START ENTRIES PROVIDED

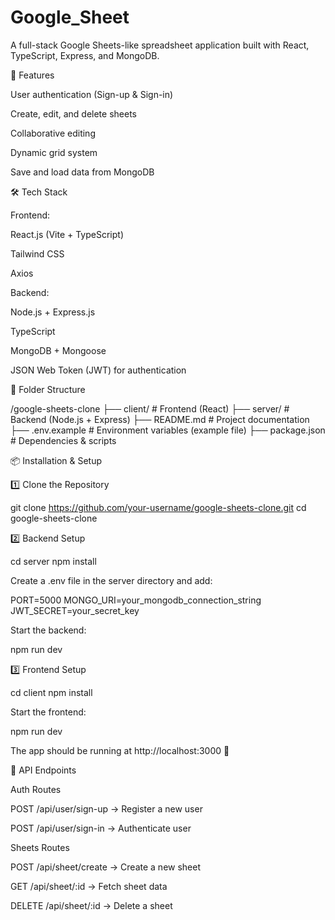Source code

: # Google_Sheet

A full-stack Google Sheets-like spreadsheet application built with React, TypeScript, Express, and MongoDB.

🚀 Features

User authentication (Sign-up & Sign-in)

Create, edit, and delete sheets

Collaborative editing

Dynamic grid system

Save and load data from MongoDB

🛠 Tech Stack

Frontend:

React.js (Vite + TypeScript)

Tailwind CSS

Axios

Backend:

Node.js + Express.js

TypeScript

MongoDB + Mongoose

JSON Web Token (JWT) for authentication

📂 Folder Structure

/google-sheets-clone
 ├── client/         # Frontend (React)
 ├── server/         # Backend (Node.js + Express)
 ├── README.md       # Project documentation
 ├── .env.example    # Environment variables (example file)
 ├── package.json    # Dependencies & scripts

📦 Installation & Setup

1️⃣ Clone the Repository

git clone https://github.com/your-username/google-sheets-clone.git
cd google-sheets-clone

2️⃣ Backend Setup

cd server
npm install

Create a .env file in the server directory and add:

PORT=5000
MONGO_URI=your_mongodb_connection_string
JWT_SECRET=your_secret_key

Start the backend:

npm run dev

3️⃣ Frontend Setup

cd client
npm install

Start the frontend:

npm run dev

The app should be running at http://localhost:3000 🚀

🔧 API Endpoints

Auth Routes

POST /api/user/sign-up → Register a new user

POST /api/user/sign-in → Authenticate user

Sheets Routes

POST /api/sheet/create → Create a new sheet

GET /api/sheet/:id → Fetch sheet data

DELETE /api/sheet/:id → Delete a sheet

END ENTRIES PROVIDED

→ TO DO:
The line containing "# Project documentation" and every line after it, through the end of the records above: output exactly those, and nothing else.

→ TASK ANSWER:
 ├── README.md       # Project documentation
 ├── .env.example    # Environment variables (example file)
 ├── package.json    # Dependencies & scripts

📦 Installation & Setup

1️⃣ Clone the Repository

git clone https://github.com/your-username/google-sheets-clone.git
cd google-sheets-clone

2️⃣ Backend Setup

cd server
npm install

Create a .env file in the server directory and add:

PORT=5000
MONGO_URI=your_mongodb_connection_string
JWT_SECRET=your_secret_key

Start the backend:

npm run dev

3️⃣ Frontend Setup

cd client
npm install

Start the frontend:

npm run dev

The app should be running at http://localhost:3000 🚀

🔧 API Endpoints

Auth Routes

POST /api/user/sign-up → Register a new user

POST /api/user/sign-in → Authenticate user

Sheets Routes

POST /api/sheet/create → Create a new sheet

GET /api/sheet/:id → Fetch sheet data

DELETE /api/sheet/:id → Delete a sheet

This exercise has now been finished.